» **What you should do**:
Beginning with the first line below, output every record verbatim and leave out the images.
(Beginning of Input data)
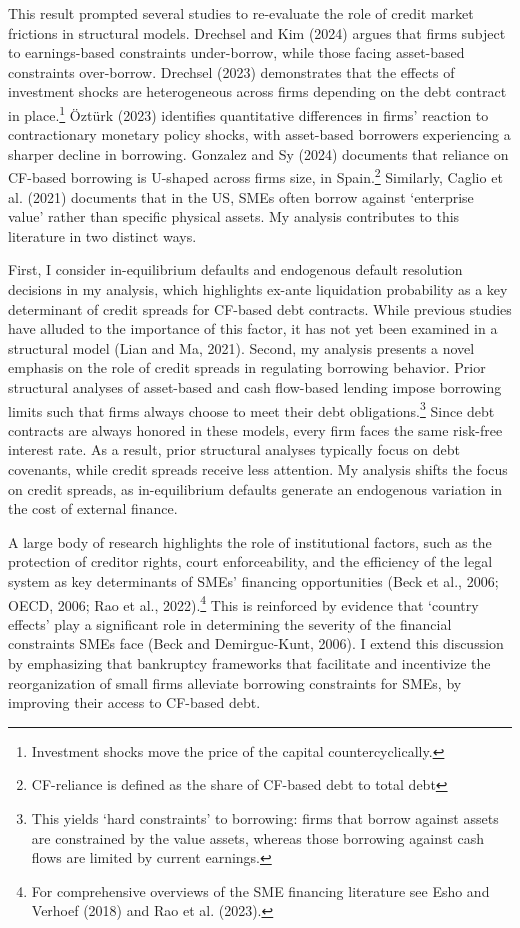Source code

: \documentclass[12pt]{article}
\begin{document}
This result prompted several studies to re-evaluate the role of credit market frictions in structural models. Drechsel and Kim (2024) argues that firms subject to earnings-based constraints under-borrow, while those facing asset-based constraints over-borrow. Drechsel (2023) demonstrates that the effects of investment shocks are heterogeneous across firms depending on the debt contract in place.\footnote{Investment shocks move the price of the capital countercyclically.} Öztürk (2023) identifies quantitative differences in firms' reaction to contractionary monetary policy shocks, with asset-based borrowers experiencing a sharper decline in borrowing. Gonzalez and Sy (2024) documents that reliance on CF-based borrowing is U-shaped across firms size, in Spain.\footnote{CF-reliance is defined as the share of CF-based debt to total debt} Similarly, Caglio et al. (2021) documents that in the US, SMEs often borrow against `enterprise value' rather than specific physical assets. My analysis contributes to this literature in two distinct ways. 

First, I consider in-equilibrium defaults and endogenous default resolution decisions in my analysis, which highlights ex-ante liquidation probability as a key determinant of credit spreads for CF-based debt contracts. While previous studies have alluded to the importance of this factor, it has not yet been examined in a structural model (Lian and Ma, 2021). Second, my analysis presents a novel emphasis on the role of credit spreads in regulating borrowing behavior. Prior structural analyses of asset-based and cash flow-based lending impose borrowing limits such that firms always choose to meet their debt obligations.\footnote{This yields `hard constraints' to borrowing: firms that borrow against assets are constrained by the value assets, whereas those borrowing against cash flows are limited by current earnings.} Since debt contracts are always honored in these models, every firm faces the same risk-free interest rate. As a result, prior structural analyses typically focus on debt covenants, while credit spreads receive less attention. My analysis shifts the focus on credit spreads, as in-equilibrium defaults generate an endogenous variation in the cost of external finance. 

A large body of research highlights the role of institutional factors, such as the protection of creditor rights, court enforceability, and the efficiency of the legal system as key determinants of SMEs' financing opportunities (Beck et al., 2006; OECD, 2006; Rao et al., 2022).\footnote{For comprehensive overviews of the SME financing literature see Esho and Verhoef (2018) and Rao et al. (2023).} This is reinforced by evidence that `country effects' play a significant role in determining the severity of the financial constraints SMEs face (Beck and Demirguc-Kunt, 2006). I extend this discussion by emphasizing that bankruptcy frameworks that facilitate and incentivize the reorganization of small firms alleviate borrowing constraints for SMEs, by improving their access to CF-based debt. 
\end{document}
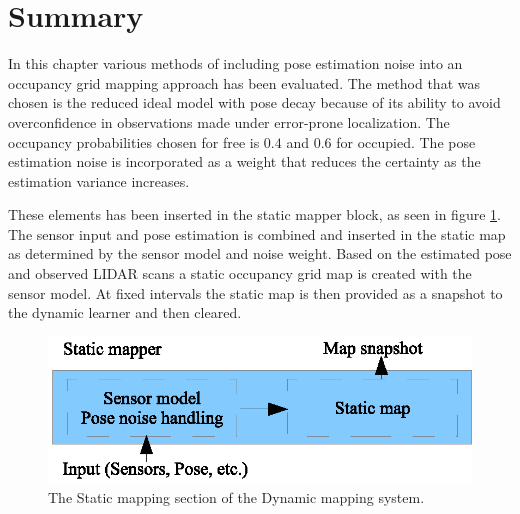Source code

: \section{Summary}
In this chapter various methods of including pose estimation noise into an occupancy grid mapping approach has been evaluated. 
The method that was chosen is the reduced ideal model with pose decay because of its ability to avoid overconfidence in observations made under error-prone localization. 
The occupancy probabilities chosen for free is \(0.4\) and \(0.6\) for occupied. The pose estimation noise is incorporated as a weight that reduces the certainty as the estimation variance increases.  

These elements has been inserted in the static mapper block, as seen in figure \ref{fig:static_map_detail}. 
The sensor input and pose estimation is combined and inserted in the static map as determined by the sensor model and noise weight.
Based on the estimated pose and observed LIDAR scans a static occupancy grid map is created with the sensor model. 
At fixed intervals the static map is then provided as a snapshot to the dynamic learner and then cleared. 

\begin{figure}[htbp]
	\centering
	\includegraphics[scale=1]{chapters/static_mapping/figures/static_map_detail.eps}
	\caption{The Static mapping section of the Dynamic mapping system.}
	\label{fig:static_map_detail}
\end{figure}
(End of Input data)
» **Solution below**:
Source code

: \documentclass[12pt]{article}
\begin{document}
This result prompted several studies to re-evaluate the role of credit market frictions in structural models. Drechsel and Kim (2024) argues that firms subject to earnings-based constraints under-borrow, while those facing asset-based constraints over-borrow. Drechsel (2023) demonstrates that the effects of investment shocks are heterogeneous across firms depending on the debt contract in place.\footnote{Investment shocks move the price of the capital countercyclically.} Öztürk (2023) identifies quantitative differences in firms' reaction to contractionary monetary policy shocks, with asset-based borrowers experiencing a sharper decline in borrowing. Gonzalez and Sy (2024) documents that reliance on CF-based borrowing is U-shaped across firms size, in Spain.\footnote{CF-reliance is defined as the share of CF-based debt to total debt} Similarly, Caglio et al. (2021) documents that in the US, SMEs often borrow against `enterprise value' rather than specific physical assets. My analysis contributes to this literature in two distinct ways. 

First, I consider in-equilibrium defaults and endogenous default resolution decisions in my analysis, which highlights ex-ante liquidation probability as a key determinant of credit spreads for CF-based debt contracts. While previous studies have alluded to the importance of this factor, it has not yet been examined in a structural model (Lian and Ma, 2021). Second, my analysis presents a novel emphasis on the role of credit spreads in regulating borrowing behavior. Prior structural analyses of asset-based and cash flow-based lending impose borrowing limits such that firms always choose to meet their debt obligations.\footnote{This yields `hard constraints' to borrowing: firms that borrow against assets are constrained by the value assets, whereas those borrowing against cash flows are limited by current earnings.} Since debt contracts are always honored in these models, every firm faces the same risk-free interest rate. As a result, prior structural analyses typically focus on debt covenants, while credit spreads receive less attention. My analysis shifts the focus on credit spreads, as in-equilibrium defaults generate an endogenous variation in the cost of external finance. 

A large body of research highlights the role of institutional factors, such as the protection of creditor rights, court enforceability, and the efficiency of the legal system as key determinants of SMEs' financing opportunities (Beck et al., 2006; OECD, 2006; Rao et al., 2022).\footnote{For comprehensive overviews of the SME financing literature see Esho and Verhoef (2018) and Rao et al. (2023).} This is reinforced by evidence that `country effects' play a significant role in determining the severity of the financial constraints SMEs face (Beck and Demirguc-Kunt, 2006). I extend this discussion by emphasizing that bankruptcy frameworks that facilitate and incentivize the reorganization of small firms alleviate borrowing constraints for SMEs, by improving their access to CF-based debt. 
\end{document}
Source code

: \section{Summary}
In this chapter various methods of including pose estimation noise into an occupancy grid mapping approach has been evaluated. 
The method that was chosen is the reduced ideal model with pose decay because of its ability to avoid overconfidence in observations made under error-prone localization. 
The occupancy probabilities chosen for free is \(0.4\) and \(0.6\) for occupied. The pose estimation noise is incorporated as a weight that reduces the certainty as the estimation variance increases.  

These elements has been inserted in the static mapper block, as seen in figure \ref{fig:static_map_detail}. 
The sensor input and pose estimation is combined and inserted in the static map as determined by the sensor model and noise weight.
Based on the estimated pose and observed LIDAR scans a static occupancy grid map is created with the sensor model. 
At fixed intervals the static map is then provided as a snapshot to the dynamic learner and then cleared. 

\begin{figure}[htbp]
	\centering
	\includegraphics[scale=1]{chapters/static_mapping/figures/static_map_detail.eps}
	\caption{The Static mapping section of the Dynamic mapping system.}
	\label{fig:static_map_detail}
\end{figure}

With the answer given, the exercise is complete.